REQUIRED WORK: Only the lines from the one containing "Array of the" through the last line below belong in your copy; transcribe them exactly and omit any pictures.

RAW DATA:

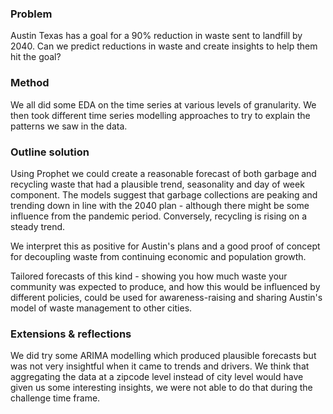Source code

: ### Problem
Austin Texas has a goal for a 90% reduction in waste sent to landfill by 2040. Can we predict reductions in waste and create insights to help them hit the goal?

### Method
We all did some EDA on the time series at various levels of granularity. We then took different time series modelling approaches to try to explain the patterns we saw in the data.

### Outline solution
Using Prophet we could create a reasonable forecast of both garbage and recycling waste that had a plausible trend, seasonality and day of week component.
The models suggest that garbage collections are peaking and trending down in line with the 2040 plan - although there might be some influence from the pandemic period.
Conversely, recycling is rising on a steady trend.

We interpret this as positive for Austin's plans and a good proof of concept for decoupling waste from continuing economic and population growth.

Tailored forecasts of this kind - showing you how much waste your community was expected to produce, and how this would be influenced by different policies, could be used for awareness-raising and sharing Austin's model of waste management to other cities.

### Extensions & reflections
We did try some ARIMA modelling which produced plausible forecasts but was not very insightful when it came to trends and drivers.
We think that aggregating the data at a zipcode level instead of city level would have given us some interesting insights, we were not able to do that during the challenge time frame.
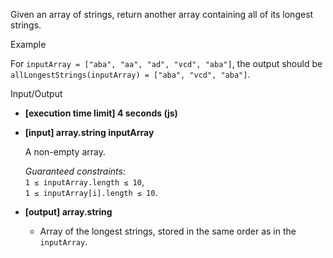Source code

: 
Given an array of strings, return another array containing all of its longest strings.

Example

For  `inputArray = ["aba", "aa", "ad", "vcd", "aba"]`, the output should be  
`allLongestStrings(inputArray) = ["aba", "vcd", "aba"]`.

Input/Output

-   **[execution time limit] 4 seconds (js)**
    
-   **[input] array.string inputArray**
    
    A non-empty array.
    
    _Guaranteed constraints:_  
    `1 ≤ inputArray.length ≤ 10`,  
    `1 ≤ inputArray[i].length ≤ 10`.
    
-   **[output] array.string**
    
    -   Array of the longest strings, stored in the same order as in the  `inputArray`.
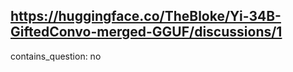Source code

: ## https://huggingface.co/TheBloke/Yi-34B-GiftedConvo-merged-GGUF/discussions/1

contains_question: no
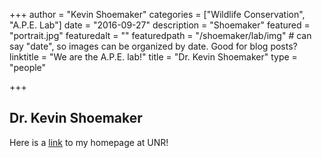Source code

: +++
author = "Kevin Shoemaker"
categories = ["Wildlife Conservation", "A.P.E. Lab"]
date = "2016-09-27"
description = "Shoemaker"
featured = "portrait.jpg"
featuredalt = ""
featuredpath = "/shoemaker/lab/img"  # can say "date", so images can be organized by date. Good for blog posts?
linktitle = "We are the A.P.E. lab!"
title = "Dr. Kevin Shoemaker"
type = "people"

+++

## Dr. Kevin Shoemaker

Here is a [link](http://naes.unr.edu/shoemaker/) to my homepage at UNR!
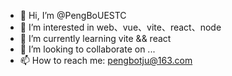 - 👋 Hi, I’m @PengBoUESTC
- 👀 I’m interested in web、vue、vite、react、node
- 🌱 I’m currently learning vite && react
- 💞️ I’m looking to collaborate on ...
- 📫 How to reach me: pengbotju@163.com

<!---
PengBoUESTC/PengBoUESTC is a ✨ special ✨ repository because its `README.md` (this file) appears on your GitHub profile.
You can click the Preview link to take a look at your changes.
--->
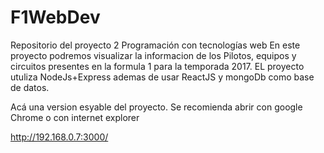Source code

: # F1WebDev
Repositorio del proyecto 2 Programación con tecnologías web
En este proyecto podremos visualizar la informacion de los Pilotos, equipos y circuitos presentes en la formula 1 para la temporada 2017.
EL proyecto utuliza NodeJs+Express ademas de usar ReactJS y mongoDb como base de datos.


Acá una version esyable del proyecto. Se recomienda abrir con google Chrome o con internet explorer

http://192.168.0.7:3000/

TASK OUTPUT:
    -   Array of the longest strings, stored in the same order as in the  `inputArray`.
Source code

: ## https://huggingface.co/TheBloke/Yi-34B-GiftedConvo-merged-GGUF/discussions/1

contains_question: no
Source code

: +++
author = "Kevin Shoemaker"
categories = ["Wildlife Conservation", "A.P.E. Lab"]
date = "2016-09-27"
description = "Shoemaker"
featured = "portrait.jpg"
featuredalt = ""
featuredpath = "/shoemaker/lab/img"  # can say "date", so images can be organized by date. Good for blog posts?
linktitle = "We are the A.P.E. lab!"
title = "Dr. Kevin Shoemaker"
type = "people"

+++

## Dr. Kevin Shoemaker

Here is a [link](http://naes.unr.edu/shoemaker/) to my homepage at UNR!
 - 👋 Hi, I’m @PengBoUESTC
- 👀 I’m interested in web、vue、vite、react、node
- 🌱 I’m currently learning vite && react
- 💞️ I’m looking to collaborate on ...
- 📫 How to reach me: pengbotju@163.com

<!---
PengBoUESTC/PengBoUESTC is a ✨ special ✨ repository because its `README.md` (this file) appears on your GitHub profile.
You can click the Preview link to take a look at your changes.
--->
Source code

: # F1WebDev
Repositorio del proyecto 2 Programación con tecnologías web
En este proyecto podremos visualizar la informacion de los Pilotos, equipos y circuitos presentes en la formula 1 para la temporada 2017.
EL proyecto utuliza NodeJs+Express ademas de usar ReactJS y mongoDb como base de datos.


Acá una version esyable del proyecto. Se recomienda abrir con google Chrome o con internet explorer

http://192.168.0.7:3000/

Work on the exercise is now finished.